Classifying cytoarchitectures: Use “determine cyto clusters.ipynb” to get a umap model to use the command below:

cd analysis/analysis_folder_name/Group1/2019...(organoid_folder_name)
scout cyto classify ../../cyto_profiles_combined.npy ../../cyto_labels_combined.npy dataset/cyto_profiles.npy cyto_labels.npy -v --umap ../../model_Group1_and_Group.umap

Exporting OBJ and CSV (3D rendering with Blender 2.8):

Look into the Jupyter notebook “Export mesh and points as OBJ”. Import OBJ into Blender.

Blender script:

In Blender, the following script creates a new material for each unique cytoarchitecture and assigns each face in the ventricle mesh to the corresponding material.

import bpy
import csv

# Path to face labels
labels_csv = 'face_labels.csv'

def read_csv(path):
    with open(path, mode='r') as f:
        line = f.readline().split('\n')[0]
    return line.split(',')

# Load face labels
labels = read_csv(labels_csv)
classes = list(set(labels))
classes.sort()
n_classes = len(classes)
print(f'Read {len(labels)} face labels belonging to {n_classes} classes')
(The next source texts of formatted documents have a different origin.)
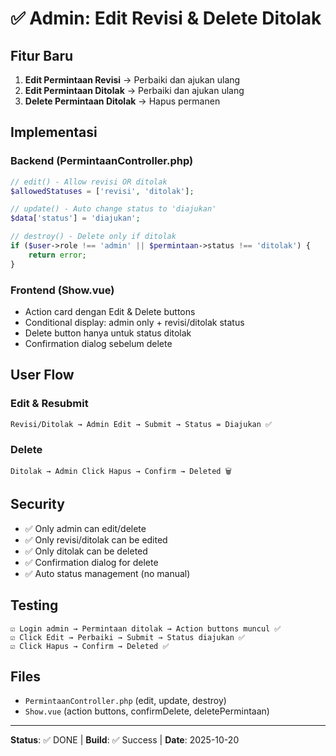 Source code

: # ✅ Admin: Edit Revisi & Delete Ditolak

## Fitur Baru
1. **Edit Permintaan Revisi** → Perbaiki dan ajukan ulang
2. **Edit Permintaan Ditolak** → Perbaiki dan ajukan ulang
3. **Delete Permintaan Ditolak** → Hapus permanen

## Implementasi

### Backend (PermintaanController.php)
```php
// edit() - Allow revisi OR ditolak
$allowedStatuses = ['revisi', 'ditolak'];

// update() - Auto change status to 'diajukan'
$data['status'] = 'diajukan';

// destroy() - Delete only if ditolak
if ($user->role !== 'admin' || $permintaan->status !== 'ditolak') {
    return error;
}
```

### Frontend (Show.vue)
- Action card dengan Edit & Delete buttons
- Conditional display: admin only + revisi/ditolak status
- Delete button hanya untuk status ditolak
- Confirmation dialog sebelum delete

## User Flow

### Edit & Resubmit
```
Revisi/Ditolak → Admin Edit → Submit → Status = Diajukan ✅
```

### Delete
```
Ditolak → Admin Click Hapus → Confirm → Deleted 🗑️
```

## Security
- ✅ Only admin can edit/delete
- ✅ Only revisi/ditolak can be edited
- ✅ Only ditolak can be deleted
- ✅ Confirmation dialog for delete
- ✅ Auto status management (no manual)

## Testing
```
☑ Login admin → Permintaan ditolak → Action buttons muncul ✅
☑ Click Edit → Perbaiki → Submit → Status diajukan ✅
☑ Click Hapus → Confirm → Deleted ✅
```

## Files
- `PermintaanController.php` (edit, update, destroy)
- `Show.vue` (action buttons, confirmDelete, deletePermintaan)

---
**Status**: ✅ DONE | **Build**: ✅ Success | **Date**: 2025-10-20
# Make materials for each class
context = bpy.context
obj = context.object
mesh = obj.data

existing_material_names = [m.name for m in mesh.materials]
class_material_names = []
class_material_index = []
for i in range(n_classes):
    material_name = f'class {i} material'
    class_material_names.append(material_name)
    if material_name in existing_material_names:
        class_material_index.append(existing_material_names.index(material_name))
    else:
        class_material_index.append(len(mesh.materials))
        mesh.materials.append(bpy.data.materials.new(material_name))
label_to_index = dict(zip(range(n_classes), class_material_index))

# Assign faces to materials based on labels
for f, lbl in zip(mesh.polygons, labels):  # iterate over faces
    print(lbl)
    f.material_index = label_to_index[int(lbl)]
    print("face", f.index, "material_index", f.material_index)
    slot = obj.material_slots[f.material_index]
    mat = slot.material
    if mat is not None:
        print(mat.name)
        print(mat.diffuse_color)
    else:
        print("No mat in slot", f.material_index)

Multiscale statistical analysis:

Input files needed for the command to work are: centroids_um.npy and cyto_labels.npy

“.” should specify that these files be inputted.

cd analysis/analysis_folder_name/Group1/
scout multiscale features organoid_folder_name(usually 2019...)/. -d 1 6 6 -v

If this worked you should see organoid_features.xlsx file in the organoid folder.

Combine each organoid_features.xlsx from each organoid folder into a cumulative combined_features.xlsx file using:

scout multiscale combine analysis.csv --output combined_features.xlsx -v

Statistical testing:

Use the notebook “T-tests and volcano plots.ipynb” for statistical tests on the combined features.